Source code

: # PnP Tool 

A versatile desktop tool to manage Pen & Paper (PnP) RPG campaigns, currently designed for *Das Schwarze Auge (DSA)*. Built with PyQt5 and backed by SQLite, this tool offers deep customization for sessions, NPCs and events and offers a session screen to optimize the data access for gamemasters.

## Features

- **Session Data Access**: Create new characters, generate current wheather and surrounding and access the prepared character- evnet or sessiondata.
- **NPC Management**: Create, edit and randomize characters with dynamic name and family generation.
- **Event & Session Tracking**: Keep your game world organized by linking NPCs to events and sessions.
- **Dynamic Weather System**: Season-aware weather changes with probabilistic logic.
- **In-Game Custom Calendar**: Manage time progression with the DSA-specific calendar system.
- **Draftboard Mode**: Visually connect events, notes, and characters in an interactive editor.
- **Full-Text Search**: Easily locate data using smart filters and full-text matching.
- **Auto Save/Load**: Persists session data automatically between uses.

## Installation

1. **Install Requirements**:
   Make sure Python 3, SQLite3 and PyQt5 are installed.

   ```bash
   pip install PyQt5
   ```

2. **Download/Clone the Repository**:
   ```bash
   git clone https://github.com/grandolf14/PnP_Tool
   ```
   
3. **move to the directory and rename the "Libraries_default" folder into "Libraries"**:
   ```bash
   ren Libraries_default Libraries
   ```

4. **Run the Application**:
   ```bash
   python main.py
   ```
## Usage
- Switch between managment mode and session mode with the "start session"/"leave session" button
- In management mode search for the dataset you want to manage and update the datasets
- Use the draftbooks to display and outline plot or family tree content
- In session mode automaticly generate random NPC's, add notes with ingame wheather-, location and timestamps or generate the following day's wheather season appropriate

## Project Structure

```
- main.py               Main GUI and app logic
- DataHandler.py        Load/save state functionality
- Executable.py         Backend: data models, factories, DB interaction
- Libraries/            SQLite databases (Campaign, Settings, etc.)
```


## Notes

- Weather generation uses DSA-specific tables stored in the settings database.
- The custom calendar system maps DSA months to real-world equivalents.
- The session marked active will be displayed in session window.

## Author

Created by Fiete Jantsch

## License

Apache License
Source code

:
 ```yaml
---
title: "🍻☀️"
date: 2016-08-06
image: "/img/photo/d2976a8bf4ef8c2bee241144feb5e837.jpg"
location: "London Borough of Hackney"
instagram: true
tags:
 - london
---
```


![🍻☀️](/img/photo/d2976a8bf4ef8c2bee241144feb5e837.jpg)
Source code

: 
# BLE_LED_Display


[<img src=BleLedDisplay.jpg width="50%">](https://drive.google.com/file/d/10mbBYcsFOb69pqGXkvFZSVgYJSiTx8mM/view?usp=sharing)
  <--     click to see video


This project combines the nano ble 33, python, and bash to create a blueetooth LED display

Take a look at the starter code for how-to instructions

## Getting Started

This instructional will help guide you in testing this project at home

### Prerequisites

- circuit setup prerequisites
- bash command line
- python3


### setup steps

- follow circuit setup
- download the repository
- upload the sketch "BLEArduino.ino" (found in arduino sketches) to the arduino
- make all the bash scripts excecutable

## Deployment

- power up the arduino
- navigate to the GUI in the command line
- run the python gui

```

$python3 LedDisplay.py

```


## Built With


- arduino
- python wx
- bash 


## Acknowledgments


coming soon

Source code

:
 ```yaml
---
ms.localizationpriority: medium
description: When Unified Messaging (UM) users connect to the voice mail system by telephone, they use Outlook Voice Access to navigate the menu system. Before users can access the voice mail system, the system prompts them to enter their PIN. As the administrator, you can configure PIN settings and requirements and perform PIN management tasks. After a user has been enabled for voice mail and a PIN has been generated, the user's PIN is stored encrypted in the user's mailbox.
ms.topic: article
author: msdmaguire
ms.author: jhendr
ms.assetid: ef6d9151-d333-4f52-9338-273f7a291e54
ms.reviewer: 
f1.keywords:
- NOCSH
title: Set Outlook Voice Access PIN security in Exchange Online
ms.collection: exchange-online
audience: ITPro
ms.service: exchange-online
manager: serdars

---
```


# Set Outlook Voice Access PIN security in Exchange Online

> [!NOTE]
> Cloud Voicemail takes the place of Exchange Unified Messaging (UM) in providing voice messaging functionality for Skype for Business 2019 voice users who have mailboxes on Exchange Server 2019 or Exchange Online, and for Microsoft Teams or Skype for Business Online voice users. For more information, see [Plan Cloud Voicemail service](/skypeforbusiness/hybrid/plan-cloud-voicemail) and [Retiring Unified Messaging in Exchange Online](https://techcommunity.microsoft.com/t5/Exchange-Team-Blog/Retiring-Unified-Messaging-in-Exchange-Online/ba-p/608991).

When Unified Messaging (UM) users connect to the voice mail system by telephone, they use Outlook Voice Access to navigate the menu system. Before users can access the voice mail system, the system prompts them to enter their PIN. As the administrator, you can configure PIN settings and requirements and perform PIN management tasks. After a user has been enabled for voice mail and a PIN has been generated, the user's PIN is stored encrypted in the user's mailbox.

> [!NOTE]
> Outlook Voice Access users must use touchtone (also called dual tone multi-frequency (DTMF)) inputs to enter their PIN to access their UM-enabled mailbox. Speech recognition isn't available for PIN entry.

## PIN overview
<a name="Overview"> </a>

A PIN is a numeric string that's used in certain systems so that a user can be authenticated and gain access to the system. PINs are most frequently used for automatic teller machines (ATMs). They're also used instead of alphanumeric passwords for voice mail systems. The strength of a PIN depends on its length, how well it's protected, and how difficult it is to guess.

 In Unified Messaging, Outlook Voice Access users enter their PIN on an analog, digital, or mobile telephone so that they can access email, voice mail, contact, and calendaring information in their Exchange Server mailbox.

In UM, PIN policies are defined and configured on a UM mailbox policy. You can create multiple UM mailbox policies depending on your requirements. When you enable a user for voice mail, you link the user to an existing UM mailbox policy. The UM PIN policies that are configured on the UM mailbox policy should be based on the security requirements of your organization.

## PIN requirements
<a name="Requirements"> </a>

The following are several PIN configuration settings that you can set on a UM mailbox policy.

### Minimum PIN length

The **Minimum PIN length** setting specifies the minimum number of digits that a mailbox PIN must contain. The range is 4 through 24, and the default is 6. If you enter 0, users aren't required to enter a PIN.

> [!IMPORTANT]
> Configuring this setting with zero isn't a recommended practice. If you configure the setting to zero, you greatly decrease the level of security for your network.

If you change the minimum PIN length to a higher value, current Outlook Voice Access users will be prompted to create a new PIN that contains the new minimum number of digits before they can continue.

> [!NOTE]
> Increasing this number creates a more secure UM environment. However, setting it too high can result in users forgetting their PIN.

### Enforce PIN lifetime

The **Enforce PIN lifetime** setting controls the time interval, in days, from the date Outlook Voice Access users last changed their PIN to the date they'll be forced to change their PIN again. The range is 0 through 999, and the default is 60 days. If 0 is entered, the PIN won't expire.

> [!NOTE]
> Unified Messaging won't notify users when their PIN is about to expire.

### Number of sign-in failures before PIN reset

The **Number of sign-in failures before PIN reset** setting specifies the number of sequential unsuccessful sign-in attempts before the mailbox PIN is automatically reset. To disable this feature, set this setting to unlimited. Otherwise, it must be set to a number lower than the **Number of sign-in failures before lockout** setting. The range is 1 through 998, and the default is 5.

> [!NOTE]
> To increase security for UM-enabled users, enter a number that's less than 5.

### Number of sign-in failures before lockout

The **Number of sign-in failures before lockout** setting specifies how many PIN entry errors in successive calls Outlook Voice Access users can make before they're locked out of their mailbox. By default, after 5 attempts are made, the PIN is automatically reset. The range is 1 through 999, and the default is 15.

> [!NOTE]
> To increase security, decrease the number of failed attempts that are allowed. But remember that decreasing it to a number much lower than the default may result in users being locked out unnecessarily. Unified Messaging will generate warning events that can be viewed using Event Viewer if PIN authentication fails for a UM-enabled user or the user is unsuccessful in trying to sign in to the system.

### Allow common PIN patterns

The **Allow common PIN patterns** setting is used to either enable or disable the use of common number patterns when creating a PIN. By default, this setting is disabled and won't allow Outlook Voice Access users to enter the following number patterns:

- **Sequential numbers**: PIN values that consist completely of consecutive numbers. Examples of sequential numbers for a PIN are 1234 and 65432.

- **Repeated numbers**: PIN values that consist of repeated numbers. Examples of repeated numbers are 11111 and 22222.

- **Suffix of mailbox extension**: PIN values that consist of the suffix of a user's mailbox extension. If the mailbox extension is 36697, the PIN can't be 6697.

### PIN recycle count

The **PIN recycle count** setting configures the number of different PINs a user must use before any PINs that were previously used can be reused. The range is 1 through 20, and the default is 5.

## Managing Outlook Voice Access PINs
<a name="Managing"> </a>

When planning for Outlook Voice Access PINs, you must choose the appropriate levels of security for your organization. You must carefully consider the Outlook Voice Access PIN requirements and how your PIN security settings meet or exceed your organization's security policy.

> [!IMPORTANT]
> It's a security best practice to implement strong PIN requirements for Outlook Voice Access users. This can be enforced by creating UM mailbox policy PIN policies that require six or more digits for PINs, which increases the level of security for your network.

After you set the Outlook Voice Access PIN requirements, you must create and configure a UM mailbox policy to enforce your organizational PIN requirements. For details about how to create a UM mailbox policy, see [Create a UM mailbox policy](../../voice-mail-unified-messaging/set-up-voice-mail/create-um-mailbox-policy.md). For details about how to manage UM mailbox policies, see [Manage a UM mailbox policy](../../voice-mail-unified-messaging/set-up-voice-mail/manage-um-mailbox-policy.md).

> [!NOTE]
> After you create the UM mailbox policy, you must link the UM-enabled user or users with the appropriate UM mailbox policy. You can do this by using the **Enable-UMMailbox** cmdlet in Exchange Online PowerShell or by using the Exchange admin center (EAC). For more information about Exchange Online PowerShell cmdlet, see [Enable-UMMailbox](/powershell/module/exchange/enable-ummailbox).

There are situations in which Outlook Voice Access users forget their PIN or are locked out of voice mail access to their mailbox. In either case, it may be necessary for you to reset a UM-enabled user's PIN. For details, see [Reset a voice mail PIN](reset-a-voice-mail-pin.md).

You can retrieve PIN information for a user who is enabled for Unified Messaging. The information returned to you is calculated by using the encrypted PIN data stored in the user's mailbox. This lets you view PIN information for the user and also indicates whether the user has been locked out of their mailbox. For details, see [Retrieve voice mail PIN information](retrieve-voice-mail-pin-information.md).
● ● ● ●
* [TASK PROMPT]: Look through the listing above and copy each line with the word "wheather" in it.

* [WRITTEN SOLUTION]:
- **Session Data Access**: Create new characters, generate current wheather and surrounding and access the prepared character- evnet or sessiondata.
- In session mode automaticly generate random NPC's, add notes with ingame wheather-, location and timestamps or generate the following day's wheather season appropriate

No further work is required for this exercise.